Roasted Beets with Sesame & Marjoram
A colorful, vibrant side dish featuring tender roasted beets, fresh beet greens, and a creamy tangy sauce, brightened with toasted sesame and fragrant marjoram.
Serves: 4
Course: Side Dish
Ingredients
4 bunches beets with tops (or 2 lbs beets + ½ bunch Swiss chard)
5 tbsp olive oil, divided
½ bunch marjoram or oregano, plus 2 tbsp leaves
½ cup crème fraîche
¼ cup whole milk Greek yogurt
1 tsp + 1 tbsp sherry vinegar or red wine vinegar
2 tbsp toasted sesame seeds
Salt and pepper to taste
Instructions
Preheat oven to 400°F. Trim beet tops and set half aside. Scrub beets, pat dry, and slice ¼ inch thick.
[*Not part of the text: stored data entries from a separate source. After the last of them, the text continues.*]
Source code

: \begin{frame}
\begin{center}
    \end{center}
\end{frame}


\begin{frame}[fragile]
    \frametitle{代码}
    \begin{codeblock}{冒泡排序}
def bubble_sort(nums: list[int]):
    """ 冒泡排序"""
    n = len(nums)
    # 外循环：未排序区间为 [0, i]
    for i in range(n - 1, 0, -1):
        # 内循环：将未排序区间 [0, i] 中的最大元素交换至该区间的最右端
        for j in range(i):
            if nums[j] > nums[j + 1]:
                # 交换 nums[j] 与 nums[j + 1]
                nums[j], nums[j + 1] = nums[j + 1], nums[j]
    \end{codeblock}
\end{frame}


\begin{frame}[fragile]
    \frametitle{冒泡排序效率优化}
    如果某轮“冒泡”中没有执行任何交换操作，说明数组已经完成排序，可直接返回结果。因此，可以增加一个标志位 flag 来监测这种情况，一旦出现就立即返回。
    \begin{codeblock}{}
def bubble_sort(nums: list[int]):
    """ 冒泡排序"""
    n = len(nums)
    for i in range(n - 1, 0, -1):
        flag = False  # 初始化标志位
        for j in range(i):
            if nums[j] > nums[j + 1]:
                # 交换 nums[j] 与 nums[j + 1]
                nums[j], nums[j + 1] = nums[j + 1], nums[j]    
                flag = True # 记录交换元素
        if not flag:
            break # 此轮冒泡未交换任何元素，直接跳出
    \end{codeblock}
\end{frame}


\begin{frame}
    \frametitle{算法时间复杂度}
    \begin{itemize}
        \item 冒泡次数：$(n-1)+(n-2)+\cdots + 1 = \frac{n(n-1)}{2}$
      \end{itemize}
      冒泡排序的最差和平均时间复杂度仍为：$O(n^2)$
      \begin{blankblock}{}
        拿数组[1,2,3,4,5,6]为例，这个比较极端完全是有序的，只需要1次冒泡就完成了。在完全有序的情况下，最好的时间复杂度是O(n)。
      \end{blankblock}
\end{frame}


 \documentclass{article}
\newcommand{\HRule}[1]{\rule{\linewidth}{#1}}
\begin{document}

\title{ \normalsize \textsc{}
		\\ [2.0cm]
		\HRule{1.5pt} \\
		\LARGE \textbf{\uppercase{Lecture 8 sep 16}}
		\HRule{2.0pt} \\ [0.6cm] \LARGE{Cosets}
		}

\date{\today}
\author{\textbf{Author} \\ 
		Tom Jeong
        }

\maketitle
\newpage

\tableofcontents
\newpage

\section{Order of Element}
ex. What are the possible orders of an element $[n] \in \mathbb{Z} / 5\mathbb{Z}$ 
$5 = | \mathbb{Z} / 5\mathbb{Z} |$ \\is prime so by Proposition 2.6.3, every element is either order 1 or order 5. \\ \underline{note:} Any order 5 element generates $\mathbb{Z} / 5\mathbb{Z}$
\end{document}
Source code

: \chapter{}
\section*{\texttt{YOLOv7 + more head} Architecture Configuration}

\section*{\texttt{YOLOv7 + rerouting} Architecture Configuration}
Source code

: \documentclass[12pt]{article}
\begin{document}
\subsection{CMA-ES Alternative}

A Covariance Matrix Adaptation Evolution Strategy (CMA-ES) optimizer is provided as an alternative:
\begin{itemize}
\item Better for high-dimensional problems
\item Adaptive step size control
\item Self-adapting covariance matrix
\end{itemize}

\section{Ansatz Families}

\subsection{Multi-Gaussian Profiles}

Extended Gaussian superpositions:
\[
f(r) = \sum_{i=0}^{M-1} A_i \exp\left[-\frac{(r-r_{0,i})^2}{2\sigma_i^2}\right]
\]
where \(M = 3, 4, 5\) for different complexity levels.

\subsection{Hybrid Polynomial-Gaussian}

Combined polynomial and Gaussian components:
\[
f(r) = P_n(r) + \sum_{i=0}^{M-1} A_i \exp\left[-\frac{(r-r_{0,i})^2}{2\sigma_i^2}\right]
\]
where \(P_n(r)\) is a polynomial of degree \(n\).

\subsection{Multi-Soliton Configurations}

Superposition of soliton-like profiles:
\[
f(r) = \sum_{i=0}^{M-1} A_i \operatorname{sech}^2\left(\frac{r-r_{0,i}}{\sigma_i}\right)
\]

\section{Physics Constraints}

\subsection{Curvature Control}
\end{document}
Toss beets with 4 tbsp olive oil, salt, pepper, and sprinkle dried marjoram on a rimmed baking sheet. Lay beets in a single layer on top.
Roast, turning occasionally, until tender (15-20 minutes). Add beet greens and roast 2 more minutes until slightly wilted. Remove and cool.
Whisk crème fraîche, yogurt, and 1 tsp vinegar in a small bowl; season with salt.
Smash toasted sesame seeds, 2 tbsp marjoram leaves, and salt in a bowl or mortar & pestle. Stir in remaining 1 tbsp olive oil.
Drizzle remaining vinegar over beets and greens, season with salt and pepper.
Spoon half the crème fraîche mixture on a platter, arrange beets and greens, then drizzle with remaining vinegar and crème fraîche mixture. Serve.